In an article last month, "The Age of Horrorism" (it can be read on The Guardian website), Amis traced the sexual frustrations of the father of Islamist thought, Sayyid Qutb. While in America in 1949, Qutb became disgusted by - and obsessed with - what he saw as the lewdness of American women.
To Amis it leads to an inescapable conclusion. The suppression of women is not only breeding jihadis, it is caging Muslims in ignorance and backwardness. His answer: get girls into school, spark a women's revolution, spend some of the $300 billion that was spent on Iraq on raising consciousness in the Islamic world.

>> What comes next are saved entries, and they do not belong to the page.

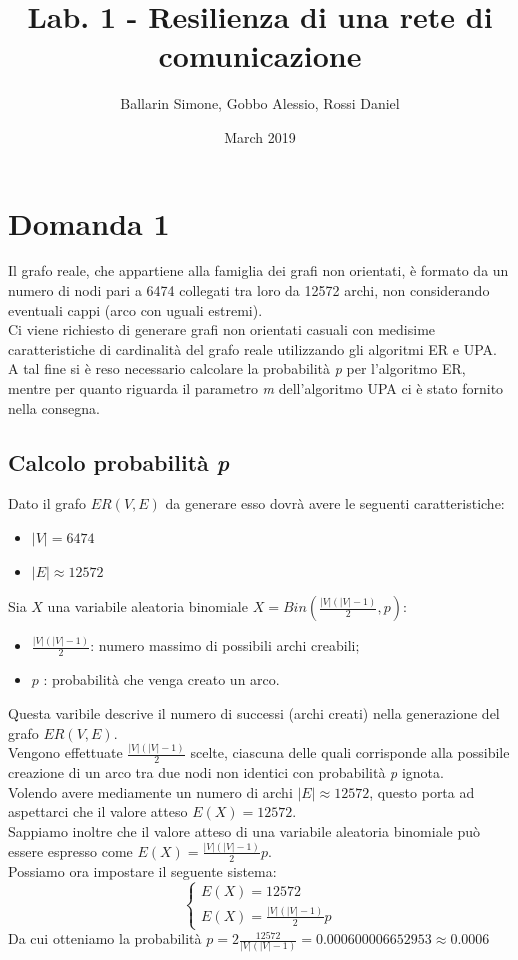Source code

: \documentclass{article}
\title{Lab. 1 - Resilienza di una rete di comunicazione}
\author{Ballarin Simone, Gobbo Alessio, Rossi Daniel}
\date{March 2019}
\begin{document}
\maketitle

\section*{Domanda 1}
Il grafo reale, che appartiene alla famiglia dei grafi non orientati, è formato da un numero di nodi pari a 6474 collegati tra loro da 12572 archi, non considerando eventuali cappi (arco con uguali estremi).\\
Ci viene richiesto di generare grafi non orientati casuali con medisime caratteristiche di cardinalità del grafo reale utilizzando gli algoritmi ER e UPA.\\
A tal fine si è reso necessario calcolare la probabilità \textit{p} per l'algoritmo ER, mentre per quanto riguarda il parametro \textit{m} dell'algoritmo UPA ci è stato fornito nella consegna.\\
\subsection*{Calcolo probabilità \textit{p}}
Dato il grafo $ER(V,E)$ da generare esso dovrà avere le seguenti caratteristiche:
\begin{itemize}
	\item $|V|= 6474$
	\item $|E| \approx 12572$
\end{itemize}
Sia $X$ una variabile aleatoria binomiale $X=Bin(\frac{|V|(|V|-1)}{2},p)$:
\begin{itemize}
	\item $\frac{|V|(|V|-1)}{2}$: numero massimo di possibili archi creabili;
	\item $p$ : probabilità che venga creato un arco.
\end{itemize} 
Questa varibile descrive il numero di successi (archi creati) nella generazione del grafo $ER(V,E)$.\\
Vengono effettuate $\frac{|V|(|V|-1)}{2}$ scelte, ciascuna delle quali corrisponde alla possibile creazione di un arco tra due nodi non identici con probabilità \textit{p} ignota.\\
Volendo avere mediamente un numero di archi $|E| \approx 12572$, questo porta ad aspettarci che il valore atteso $E(X) = 12572$.\\
Sappiamo inoltre che il valore atteso di una variabile aleatoria binomiale può essere espresso come  $E(X)=\frac{|V|(|V|-1)}{2}p$.\\
Possiamo ora impostare il seguente sistema:
$$
\begin{cases}
	E(X) = 12572               \\ 
	E(X)=\frac{|V|(|V|-1)}{2}p 
\end{cases}
$$
Da cui otteniamo la probabilità $p = 2\frac{12572}{|V|(|V|-1)} = 0.000600006652953 \approx 0.0006$
\newpage
\end{document}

It is an excellent thought. My problem is with the way Amis expresses it. Because, he writes, the Koran grants men sweeping powers over women and hence spares them the need to think, "no doubt the impulse towards rational inquiry is by now very weak in the rank and file of the Muslim male". It is women, then, who will save Islam. But this is surely a false duality; the sexes cannot be split so easily. Many Muslim women are also devout, as scornful of secularism as Amis is of faith.
Can Westerners find a way to talk about their differences with Muslims without being superior? This is hard: for many, the relative position of women is the conclusive evidence that shows why the West is better. But the sort of consciousness-raising Amis advocates would have to be done with humility or it would fail. To put it simply, I can't change you if I am not also open to the possibility that you have things to show me.
"It's their own past they [Muslims] are pissed off about; their great decline," Amis said in a recent interview. And: "They hate us for letting our children have sex and take drugs - well, they've got to stop their children killing people."
These generalisations have a note of contempt. It's a pity, because I reckon he's onto something about the women.